In [1]:
import os
import numpy as np
import pandas as pd

SEED = 42
rng = np.random.default_rng(SEED)

PROJECT_ROOT = os.path.abspath(os.path.join(os.getcwd(), "..")) if os.path.basename(os.getcwd()) == "notebooks" else os.getcwd()
RAW_DIR = os.path.join(PROJECT_ROOT, "data", "raw")
os.makedirs(RAW_DIR, exist_ok=True)

fact_service_job = pd.read_csv(os.path.join(RAW_DIR, "fact_service_job.csv"), parse_dates=["service_date"])
fact_machine_sales = pd.read_csv(os.path.join(RAW_DIR, "fact_machine_sales.csv"), parse_dates=["sale_date"])

dim_dealer = pd.read_csv(os.path.join(RAW_DIR, "dim_dealer.csv"))
dim_part = pd.read_csv(os.path.join(RAW_DIR, "dim_part.csv"))
dim_region = pd.read_csv(os.path.join(RAW_DIR, "dim_region.csv"))

print("Loaded ✅", len(fact_service_job), "service jobs")

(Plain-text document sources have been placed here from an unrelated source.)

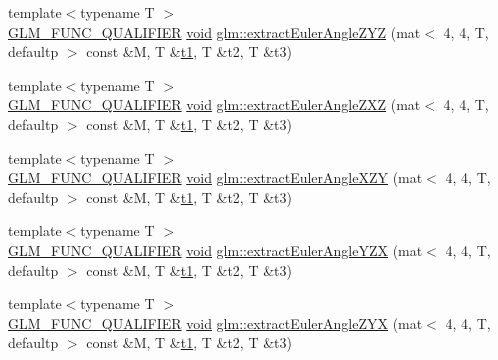 \begin{DoxyCompactItemize}
\item 
{\footnotesize template$<$typename T $>$ }\\\mbox{\hyperlink{setup_8hpp_a33fdea6f91c5f834105f7415e2a64407}{G\+L\+M\+\_\+\+F\+U\+N\+C\+\_\+\+Q\+U\+A\+L\+I\+F\+I\+ER}} \mbox{\hyperlink{_s_d_l__opengles2__gl2ext_8h_ae5d8fa23ad07c48bb609509eae494c95}{void}} \mbox{\hyperlink{group__gtx__euler__angles_gafdfa880a64b565223550c2d3938b1aeb}{glm\+::extract\+Euler\+Angle\+Z\+YZ}} (mat$<$ 4, 4, T, defaultp $>$ const \&M, T \&\mbox{\hyperlink{_s_d_l__opengl__glext_8h_af48031a37b713afa3b0d0d7d29653d7c}{t1}}, T \&t2, T \&t3)
\item 
{\footnotesize template$<$typename T $>$ }\\\mbox{\hyperlink{setup_8hpp_a33fdea6f91c5f834105f7415e2a64407}{G\+L\+M\+\_\+\+F\+U\+N\+C\+\_\+\+Q\+U\+A\+L\+I\+F\+I\+ER}} \mbox{\hyperlink{_s_d_l__opengles2__gl2ext_8h_ae5d8fa23ad07c48bb609509eae494c95}{void}} \mbox{\hyperlink{group__gtx__euler__angles_ga59359fef9bad92afaca55e193f91e702}{glm\+::extract\+Euler\+Angle\+Z\+XZ}} (mat$<$ 4, 4, T, defaultp $>$ const \&M, T \&\mbox{\hyperlink{_s_d_l__opengl__glext_8h_af48031a37b713afa3b0d0d7d29653d7c}{t1}}, T \&t2, T \&t3)
\item 
{\footnotesize template$<$typename T $>$ }\\\mbox{\hyperlink{setup_8hpp_a33fdea6f91c5f834105f7415e2a64407}{G\+L\+M\+\_\+\+F\+U\+N\+C\+\_\+\+Q\+U\+A\+L\+I\+F\+I\+ER}} \mbox{\hyperlink{_s_d_l__opengles2__gl2ext_8h_ae5d8fa23ad07c48bb609509eae494c95}{void}} \mbox{\hyperlink{group__gtx__euler__angles_gabe5a65d8eb1cd873c8de121cce1a15ed}{glm\+::extract\+Euler\+Angle\+X\+ZY}} (mat$<$ 4, 4, T, defaultp $>$ const \&M, T \&\mbox{\hyperlink{_s_d_l__opengl__glext_8h_af48031a37b713afa3b0d0d7d29653d7c}{t1}}, T \&t2, T \&t3)
\item 
{\footnotesize template$<$typename T $>$ }\\\mbox{\hyperlink{setup_8hpp_a33fdea6f91c5f834105f7415e2a64407}{G\+L\+M\+\_\+\+F\+U\+N\+C\+\_\+\+Q\+U\+A\+L\+I\+F\+I\+ER}} \mbox{\hyperlink{_s_d_l__opengles2__gl2ext_8h_ae5d8fa23ad07c48bb609509eae494c95}{void}} \mbox{\hyperlink{group__gtx__euler__angles_ga9049b78466796c0de2971756e25b93d3}{glm\+::extract\+Euler\+Angle\+Y\+ZX}} (mat$<$ 4, 4, T, defaultp $>$ const \&M, T \&\mbox{\hyperlink{_s_d_l__opengl__glext_8h_af48031a37b713afa3b0d0d7d29653d7c}{t1}}, T \&t2, T \&t3)
\item 
{\footnotesize template$<$typename T $>$ }\\\mbox{\hyperlink{setup_8hpp_a33fdea6f91c5f834105f7415e2a64407}{G\+L\+M\+\_\+\+F\+U\+N\+C\+\_\+\+Q\+U\+A\+L\+I\+F\+I\+ER}} \mbox{\hyperlink{_s_d_l__opengles2__gl2ext_8h_ae5d8fa23ad07c48bb609509eae494c95}{void}} \mbox{\hyperlink{group__gtx__euler__angles_ga2d6c11a4abfa60c565483cee2d3f7665}{glm\+::extract\+Euler\+Angle\+Z\+YX}} (mat$<$ 4, 4, T, defaultp $>$ const \&M, T \&\mbox{\hyperlink{_s_d_l__opengl__glext_8h_af48031a37b713afa3b0d0d7d29653d7c}{t1}}, T \&t2, T \&t3)

\end{DoxyCompactItemize}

Loaded ✅ 11118 service jobs


In [2]:
service = fact_service_job.merge(
    dim_dealer[["dealer_id", "region_id"]],
    on="dealer_id",
    how="left"
)

service["region_id"].isna().mean()


np.float64(0.0)

In [3]:
# Part category list from your dim_part
part_cats = dim_part["part_category"].unique().tolist()
part_cats


['Wear Parts', 'Hydraulics', 'Filters', 'Electrical', 'Engine', 'Transmission']

In [4]:
failure_to_partcats = {
    # Breakdown related
    "Hydraulic":     ["Hydraulics", "Wear Parts", "Filters"],
    "Electrical":    ["Electrical", "Filters"],
    "Engine":        ["Engine", "Filters", "Wear Parts"],
    "Transmission":  ["Transmission", "Wear Parts"],
    "Undercarriage": ["Wear Parts"],
    "Wear":          ["Wear Parts", "Filters"]
}


In [5]:
dim_failure = pd.read_csv(os.path.join(RAW_DIR, "dim_failure_code.csv"))

service = service.merge(
    dim_failure[["failure_code", "failure_category", "severity"]],
    on="failure_code",
    how="left"
)

service[["job_type","failure_category","severity"]].head(10)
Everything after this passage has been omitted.